### WHAT IS EXPECTED:
Each line of the records below that holds "的退出状态是什么" should be returned.

Collected data entries

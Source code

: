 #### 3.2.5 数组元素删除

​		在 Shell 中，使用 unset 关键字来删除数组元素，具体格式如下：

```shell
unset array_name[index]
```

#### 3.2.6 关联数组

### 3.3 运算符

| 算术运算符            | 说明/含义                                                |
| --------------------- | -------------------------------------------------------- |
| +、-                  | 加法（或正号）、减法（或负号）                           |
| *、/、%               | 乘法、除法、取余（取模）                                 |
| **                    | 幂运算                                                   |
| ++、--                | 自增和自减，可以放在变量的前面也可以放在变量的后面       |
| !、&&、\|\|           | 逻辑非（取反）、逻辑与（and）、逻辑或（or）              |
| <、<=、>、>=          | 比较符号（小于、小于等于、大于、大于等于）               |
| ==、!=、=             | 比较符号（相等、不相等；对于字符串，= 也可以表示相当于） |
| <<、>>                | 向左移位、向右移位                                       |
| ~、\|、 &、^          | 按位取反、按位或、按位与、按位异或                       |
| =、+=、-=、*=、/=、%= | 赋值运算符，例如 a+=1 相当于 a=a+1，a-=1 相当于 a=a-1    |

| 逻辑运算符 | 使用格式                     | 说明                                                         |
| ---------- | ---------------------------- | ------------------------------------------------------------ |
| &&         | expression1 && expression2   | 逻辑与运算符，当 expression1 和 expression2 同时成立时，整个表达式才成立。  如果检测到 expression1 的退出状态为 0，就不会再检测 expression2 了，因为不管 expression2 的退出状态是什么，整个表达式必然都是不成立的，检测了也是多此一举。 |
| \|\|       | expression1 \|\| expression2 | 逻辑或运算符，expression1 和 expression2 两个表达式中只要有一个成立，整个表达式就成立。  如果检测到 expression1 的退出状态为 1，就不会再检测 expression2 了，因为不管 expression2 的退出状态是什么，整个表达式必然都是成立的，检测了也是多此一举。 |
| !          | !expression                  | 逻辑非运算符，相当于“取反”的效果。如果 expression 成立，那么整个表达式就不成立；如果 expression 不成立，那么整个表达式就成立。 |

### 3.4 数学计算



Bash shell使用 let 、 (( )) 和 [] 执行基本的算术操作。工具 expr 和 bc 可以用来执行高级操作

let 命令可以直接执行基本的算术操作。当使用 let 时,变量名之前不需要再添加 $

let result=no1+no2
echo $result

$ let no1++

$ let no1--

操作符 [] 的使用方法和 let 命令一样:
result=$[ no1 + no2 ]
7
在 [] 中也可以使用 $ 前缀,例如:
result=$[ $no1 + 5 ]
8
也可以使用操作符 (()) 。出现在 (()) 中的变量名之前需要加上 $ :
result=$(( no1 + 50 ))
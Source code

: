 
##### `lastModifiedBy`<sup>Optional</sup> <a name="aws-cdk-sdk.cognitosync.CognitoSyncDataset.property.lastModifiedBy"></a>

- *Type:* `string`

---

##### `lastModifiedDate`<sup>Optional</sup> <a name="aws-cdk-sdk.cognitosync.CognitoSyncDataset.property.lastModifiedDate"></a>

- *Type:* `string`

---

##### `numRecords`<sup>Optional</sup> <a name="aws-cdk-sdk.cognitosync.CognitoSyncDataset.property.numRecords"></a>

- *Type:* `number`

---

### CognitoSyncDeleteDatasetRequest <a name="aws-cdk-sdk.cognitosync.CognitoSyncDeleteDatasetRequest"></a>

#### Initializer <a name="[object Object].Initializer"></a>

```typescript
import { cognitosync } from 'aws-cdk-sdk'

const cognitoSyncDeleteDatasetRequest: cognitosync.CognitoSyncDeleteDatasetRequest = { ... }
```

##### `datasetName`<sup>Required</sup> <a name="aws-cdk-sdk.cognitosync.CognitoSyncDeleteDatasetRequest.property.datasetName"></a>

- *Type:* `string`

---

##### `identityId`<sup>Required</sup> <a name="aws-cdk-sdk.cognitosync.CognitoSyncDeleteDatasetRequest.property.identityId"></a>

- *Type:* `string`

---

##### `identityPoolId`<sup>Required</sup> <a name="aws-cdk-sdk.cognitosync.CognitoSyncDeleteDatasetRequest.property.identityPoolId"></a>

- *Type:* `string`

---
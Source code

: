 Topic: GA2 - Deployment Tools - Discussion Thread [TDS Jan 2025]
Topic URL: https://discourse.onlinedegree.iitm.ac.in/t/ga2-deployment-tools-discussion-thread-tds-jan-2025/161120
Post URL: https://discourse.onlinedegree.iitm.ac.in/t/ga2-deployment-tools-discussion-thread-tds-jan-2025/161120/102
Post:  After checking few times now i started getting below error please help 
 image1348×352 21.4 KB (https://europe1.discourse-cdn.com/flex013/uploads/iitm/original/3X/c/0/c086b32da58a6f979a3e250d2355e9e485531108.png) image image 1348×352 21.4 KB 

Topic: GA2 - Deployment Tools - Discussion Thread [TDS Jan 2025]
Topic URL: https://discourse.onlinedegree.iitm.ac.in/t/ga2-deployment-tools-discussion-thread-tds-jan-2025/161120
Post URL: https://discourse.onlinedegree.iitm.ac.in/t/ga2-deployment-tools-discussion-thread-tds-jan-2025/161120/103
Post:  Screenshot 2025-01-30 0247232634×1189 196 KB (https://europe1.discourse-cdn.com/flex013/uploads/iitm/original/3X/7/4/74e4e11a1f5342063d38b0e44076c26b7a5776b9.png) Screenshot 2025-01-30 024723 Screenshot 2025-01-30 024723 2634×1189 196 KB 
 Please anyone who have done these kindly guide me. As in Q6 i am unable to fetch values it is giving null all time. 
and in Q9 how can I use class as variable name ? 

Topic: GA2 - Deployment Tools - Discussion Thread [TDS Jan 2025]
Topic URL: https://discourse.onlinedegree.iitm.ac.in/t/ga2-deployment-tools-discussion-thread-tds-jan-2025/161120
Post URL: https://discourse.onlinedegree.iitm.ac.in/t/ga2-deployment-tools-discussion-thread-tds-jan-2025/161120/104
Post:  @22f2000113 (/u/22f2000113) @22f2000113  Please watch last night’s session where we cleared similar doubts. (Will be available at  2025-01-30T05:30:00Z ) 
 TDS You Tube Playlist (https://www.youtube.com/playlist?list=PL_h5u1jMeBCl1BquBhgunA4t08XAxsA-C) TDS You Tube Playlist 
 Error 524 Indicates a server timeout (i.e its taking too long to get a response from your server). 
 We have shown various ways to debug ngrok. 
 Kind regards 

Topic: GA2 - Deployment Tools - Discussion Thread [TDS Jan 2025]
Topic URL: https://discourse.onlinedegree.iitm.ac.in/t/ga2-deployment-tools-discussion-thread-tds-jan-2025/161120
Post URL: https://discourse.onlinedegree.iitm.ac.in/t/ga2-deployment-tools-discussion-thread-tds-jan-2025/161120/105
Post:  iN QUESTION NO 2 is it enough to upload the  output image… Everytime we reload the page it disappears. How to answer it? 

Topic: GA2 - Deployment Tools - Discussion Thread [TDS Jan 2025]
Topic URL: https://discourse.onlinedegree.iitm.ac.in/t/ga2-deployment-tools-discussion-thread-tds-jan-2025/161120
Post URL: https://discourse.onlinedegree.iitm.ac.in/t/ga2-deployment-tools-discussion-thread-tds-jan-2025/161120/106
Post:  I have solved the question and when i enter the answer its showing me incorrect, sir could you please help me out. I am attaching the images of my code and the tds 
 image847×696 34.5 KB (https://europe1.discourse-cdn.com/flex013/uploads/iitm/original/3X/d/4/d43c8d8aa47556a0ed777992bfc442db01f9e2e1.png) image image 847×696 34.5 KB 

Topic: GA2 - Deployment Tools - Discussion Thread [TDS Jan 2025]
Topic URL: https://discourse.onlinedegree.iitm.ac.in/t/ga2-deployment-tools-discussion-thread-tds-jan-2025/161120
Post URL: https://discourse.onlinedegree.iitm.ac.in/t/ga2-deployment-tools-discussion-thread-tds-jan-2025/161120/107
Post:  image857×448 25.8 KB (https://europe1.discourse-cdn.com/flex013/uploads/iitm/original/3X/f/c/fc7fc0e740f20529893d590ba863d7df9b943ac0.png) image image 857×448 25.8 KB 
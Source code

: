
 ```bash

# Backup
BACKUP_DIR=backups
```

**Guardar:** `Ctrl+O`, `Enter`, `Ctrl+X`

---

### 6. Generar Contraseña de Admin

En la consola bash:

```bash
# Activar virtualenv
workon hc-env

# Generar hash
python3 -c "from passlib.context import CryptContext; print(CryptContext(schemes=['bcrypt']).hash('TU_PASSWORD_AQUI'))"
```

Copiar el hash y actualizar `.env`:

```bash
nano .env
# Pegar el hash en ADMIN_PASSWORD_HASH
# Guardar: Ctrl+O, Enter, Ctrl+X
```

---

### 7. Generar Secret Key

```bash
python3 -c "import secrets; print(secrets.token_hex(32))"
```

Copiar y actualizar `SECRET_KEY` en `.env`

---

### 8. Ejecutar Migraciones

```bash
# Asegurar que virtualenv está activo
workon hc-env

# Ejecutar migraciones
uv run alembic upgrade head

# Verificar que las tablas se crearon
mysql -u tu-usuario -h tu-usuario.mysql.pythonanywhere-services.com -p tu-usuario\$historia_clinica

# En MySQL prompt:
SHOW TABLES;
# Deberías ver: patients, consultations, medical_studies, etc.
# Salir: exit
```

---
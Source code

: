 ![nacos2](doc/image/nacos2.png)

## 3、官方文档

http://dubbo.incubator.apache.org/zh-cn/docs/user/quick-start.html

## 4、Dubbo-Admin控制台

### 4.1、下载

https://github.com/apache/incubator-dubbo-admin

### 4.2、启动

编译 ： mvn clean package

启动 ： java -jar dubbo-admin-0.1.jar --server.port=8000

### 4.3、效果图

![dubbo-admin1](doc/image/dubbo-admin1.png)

### WRITTEN ANSWER:
| &&         | expression1 && expression2   | 逻辑与运算符，当 expression1 和 expression2 同时成立时，整个表达式才成立。  如果检测到 expression1 的退出状态为 0，就不会再检测 expression2 了，因为不管 expression2 的退出状态是什么，整个表达式必然都是不成立的，检测了也是多此一举。 |
| \|\|       | expression1 \|\| expression2 | 逻辑或运算符，expression1 和 expression2 两个表达式中只要有一个成立，整个表达式就成立。  如果检测到 expression1 的退出状态为 1，就不会再检测 expression2 了，因为不管 expression2 的退出状态是什么，整个表达式必然都是成立的，检测了也是多此一举。 |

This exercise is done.